Oh, sure. A kid who asked his or her parents about these rumors of impending trouble would almost certainly be told not to worry and be assured everything would be fine.
But you know how kid logic works. Skepticism about what, if anything, parents knew was almost always in order.
More often, the problem would be older siblings. Their recollections of the first week of seventh grade sometimes did nothing to calm the jittery nerves of little brothers and sisters.
“You’ll probably survive. You might not get pounded. Just watch your back.”
Or “Just stay calm – eighth-graders can smell fear.”
Not much comfort, as reassurances go.
Now a thoughtful analysis of community trends would have told the new seventh-graders that they weren’t really lambs being led to a frightening fate. Sometimes though, kids don’t have much faith in statistics.
“What if the older students end up culling one seventh-grader from the herd and that kid turns out to be me?”
Bullying is no joke. But that’s not really what I’m recalling.
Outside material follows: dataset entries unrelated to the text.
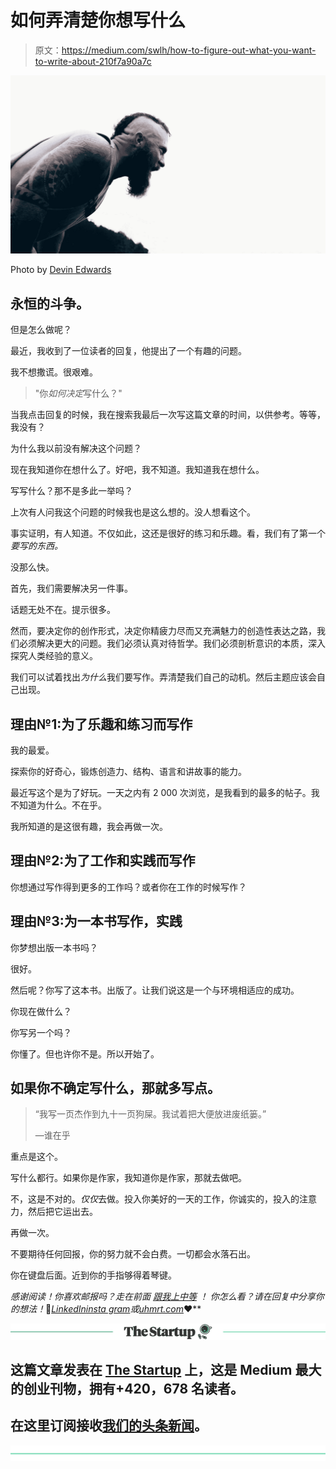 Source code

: # 如何弄清楚你想写什么

> 原文：<https://medium.com/swlh/how-to-figure-out-what-you-want-to-write-about-210f7a90a7c>

![](img/e1b521dc516c7706705597a0f262080e.png)

Photo by [Devin Edwards](https://unsplash.com/@devindtx?utm_source=medium&utm_medium=referral)

## 永恒的斗争。

但是怎么做呢？

最近，我收到了一位读者的回复，他提出了一个有趣的问题。

我不想撒谎。很艰难。

> "你*如何决定*写什么？"

当我点击回复的时候，我在搜索我最后一次写这篇文章的时间，以供参考。等等，我没有？

为什么我以前没有解决这个问题？

现在我知道你在想什么了。好吧，我不知道。我知道我在想什么。

写写什么？那不是多此一举吗？

上次有人问我这个问题的时候我也是这么想的。没人想看这个。

事实证明，有人知道。不仅如此，这还是很好的练习和乐趣。看，我们有了第一个*要写的东西。*

没那么快。

首先，我们需要解决另一件事。

话题无处不在。提示很多。

然而，要决定你的创作形式，决定你精疲力尽而又充满魅力的创造性表达之路，我们必须解决更大的问题。我们必须认真对待哲学。我们必须剖析意识的本质，深入探究人类经验的意义。

我们可以试着找出*为什么*我们要写作。弄清楚我们自己的动机。然后主题应该会自己出现。

## 理由№1:为了乐趣和练习而写作

我的最爱。

探索你的好奇心，锻炼创造力、结构、语言和讲故事的能力。

最近写这个是为了好玩。一天之内有 2 000 次浏览，是我看到的最多的帖子。我不知道为什么。不在乎。

我所知道的是这很有趣，我会再做一次。

## 理由№2:为了工作和实践而写作

你想通过写作得到更多的工作吗？或者你在工作的时候写作？

## 理由№3:为一本书写作，实践

你梦想出版一本书吗？

很好。

然后呢？你写了这本书。出版了。让我们说这是一个与环境相适应的成功。

你现在做什么？

你写另一个吗？

你懂了。但也许你不是。所以开始了。

## 如果你不确定写什么，那就多写点。

> “我写一页杰作到九十一页狗屎。我试着把大便放进废纸篓。”
> 
> ―谁在乎

重点是这个。

写什么都行。如果你是作家，我知道你是作家，那就去做吧。

不，这是不对的。*仅仅*去做。投入你美好的一天的工作，你诚实的，投入的注意力，然后把它运出去。

再做一次。

不要期待任何回报，你的努力就不会白费。一切都会水落石出。

你在键盘后面。近到你的手指够得着琴键。

*感谢阅读！你喜欢邮报吗？走在前面* [*跟我上中等*](/@uhmrt) *！
你怎么看？请在回复中分享你的想法！*👏[*LinkedIn*](https://www.linkedin.com/in/uhnak/)*[*insta gram*](https://www.instagram.com/uhmrt/)*或*[*uhmrt.com*](https://uhmrt.com/)*❤️**

**[![](img/308a8d84fb9b2fab43d66c117fcc4bb4.png)](https://medium.com/swlh)**

## **这篇文章发表在 [The Startup](https://medium.com/swlh) 上，这是 Medium 最大的创业刊物，拥有+420，678 名读者。**

## **在这里订阅接收[我们的头条新闻](https://growthsupply.com/the-startup-newsletter/)。**

**[![](img/b0164736ea17a63403e660de5dedf91a.png)](https://medium.com/swlh)** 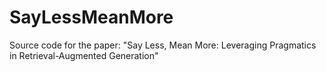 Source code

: # SayLessMeanMore
Source code for the paper: "Say Less, Mean More: Leveraging Pragmatics in Retrieval-Augmented Generation"
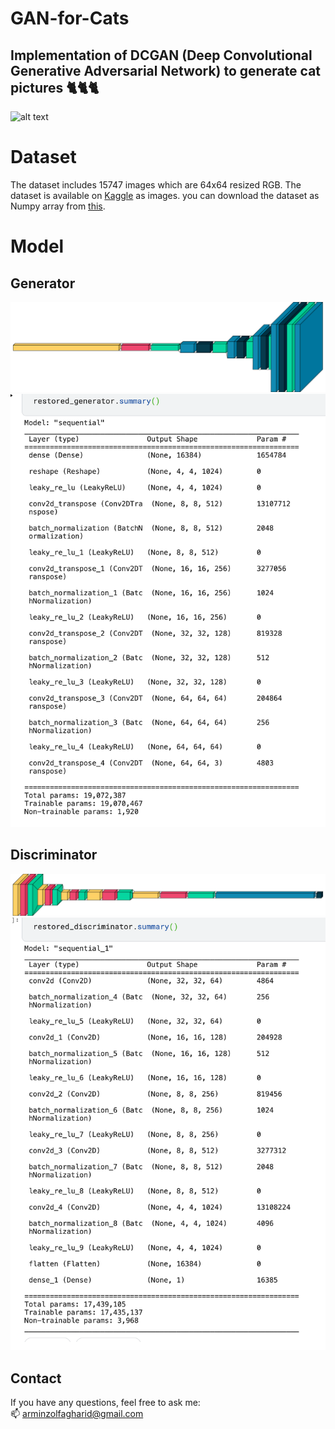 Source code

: # GAN-for-Cats

## Implementation of DCGAN (Deep Convolutional Generative Adversarial Network) to generate cat pictures :cat2::cat2::cat2:

![alt text](https://github.com/arminZolfaghari/GAN-for-Cats/blob/main/assets/dcgan.gif)

# Dataset
The dataset includes 15747 images which are 64x64 resized RGB.
The dataset is available on [Kaggle](https://www.kaggle.com/datasets/spandan2/cats-faces-64x64-for-generative-models) as images.
you can download the dataset as Numpy array from [this](https://drive.google.com/file/d/1GS_E0TlExDEHEYEz3_FQ1iM_v7gZPL0i/view?usp=share_link).

# Model
## Generator
![alt text](https://github.com/arminZolfaghari/GAN-for-Cats/blob/main/assets/generator_arch.png)
![alt text](https://github.com/arminZolfaghari/GAN-for-Cats/blob/main/assets/generator_summary.png)

## Discriminator
![alt text](https://github.com/arminZolfaghari/GAN-for-Cats/blob/main/assets/discriminator_arch.png)
![alt text](https://github.com/arminZolfaghari/GAN-for-Cats/blob/main/assets/discriminator_summary.png)



## Contact
If you have any questions, feel free to ask me: </br>
:mailbox:	arminzolfagharid@gmail.com


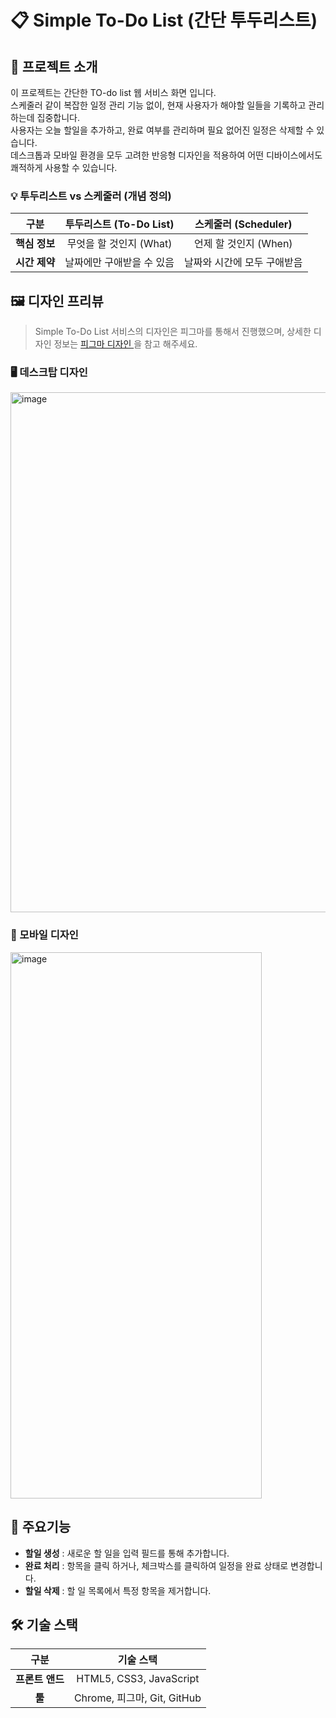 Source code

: # 📋 Simple To-Do List (간단 투두리스트)
## 🌟 프로젝트 소개
이 프로젝트는 간단한 TO-do list 웹 서비스 화면 입니다.   
스케줄러 같이 복잡한 일정 관리 기능 없이, 현재 사용자가 해야할 일들을 기록하고 관리하는데 집중합니다.   
사용자는 오늘 할일을 추가하고, 완료 여부를 관리하며 필요 없어진 일정은 삭제할 수 있습니다.   
데스크톱과 모바일 환경을 모두 고려한 반응형 디자인을 적용하여 어떤 디바이스에서도 쾌적하게 사용할 수 있습니다.   

### 💡 투두리스트 vs 스케줄러 (개념 정의)   
| 구분 | 투두리스트 (To-Do List) | 스케줄러 (Scheduler) |
| :---: | :---: | :---: |
| **핵심 정보** | 무엇을 할 것인지 (What) | 언제 할 것인지 (When) |
| **시간 제약** | 날짜에만 구애받을 수 있음 | 날짜와 시간에 모두 구애받음 |   

## 🖼️ 디자인 프리뷰   
 > Simple To-Do List 서비스의 디자인은 피그마를 통해서 진행했으며, 상세한 디자인 정보는 [ 피그마 디자인 ](https://www.figma.com/design/gjvI7c86djUA8cgDnukgwu/%ED%88%AC%EB%91%90%EB%A6%AC%EC%8A%A4%ED%8A%B8-%EC%9B%90%ED%8E%98%EC%9D%B4%EC%A7%80-?node-id=16-4&t=2gGskQno1LFLQzVY-0) 을 참고 해주세요.   

### 🖥️ 데스크탑 디자인   
<img width="1280" height="832" alt="image" src="https://github.com/user-attachments/assets/61437ce0-a327-4cd4-a723-b0022cafec7c" />   

### 📱 모바일 디자인   
<img width="402" height="874" alt="image" src="https://github.com/user-attachments/assets/d4729a0b-4733-46ba-8c3f-ae39fc01a8fa" />

## 🚀 주요기능   
* **할일 생성** : 새로운 할 일을 입력 필드를 통해 추가합니다.   
* **완료 처리** : 항목을 클릭 하거나, 체크박스를 클릭하여 일정을 완료 상태로 변경합니다.
* **할일 삭제** : 할 일 목록에서 특정 항목을 제거합니다.

## 🛠️ 기술 스택   
| 구분 | 기술 스택 |   
| :---: | :---: |   
| **프론트 앤드** | HTML5, CSS3, JavaScript |   
| **툴** | Chrome, 피그마, Git, GitHub  |    
  

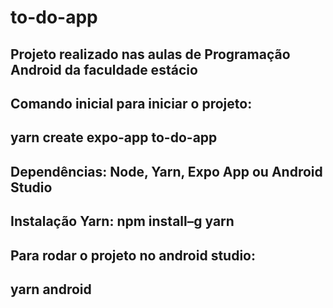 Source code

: # to-do-app

## Projeto realizado nas aulas de Programação Android da faculdade estácio

## Comando inicial para iniciar o projeto:
## yarn create expo-app to-do-app

## Dependências: Node, Yarn, Expo App ou Android Studio
## Instalação Yarn: npm install–g yarn

## Para rodar o projeto no android studio:
## yarn android
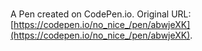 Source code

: # 

A Pen created on CodePen.io. Original URL: [https://codepen.io/no_nice_/pen/abwjeXK](https://codepen.io/no_nice_/pen/abwjeXK).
I’m talking about a solemn rite of passage that had at least a few kids stepping lightly as they entered their middle school or junior high for the first time.
Fueled by rumors of frontier injustice and survival of the fittest, new seventh-graders faced their fears and came to terms with being a prey species at their new school.
Then, of course, it turned out that those rumors had been unfounded. Well, mostly. But that’s another story.
Assigned seating
Would you agree that seating charts are destiny?
If you recall your school days, there is a chance you remember teachers dictating where you sat in the classroom. Often these arrangements were alphabetical.
Sometimes this meant you wound up sitting next to some of the same kids in class after class, year after year.
That’s all well and good, if your seatmates were companionable young scholars who contributed to your classroom citizenship and deportment. But what if your alphabetically arranged neighbors were kids who always managed to crack you up at the most inopportune times?
First-grade food groups
Sooner or later, when the conversation turns to our earliest school days, the subject always comes around to paste eaters.
At least that’s how it seems to me.
Does everyone have recollections of at least one classmate who snacked on paste or Elmer’s glue?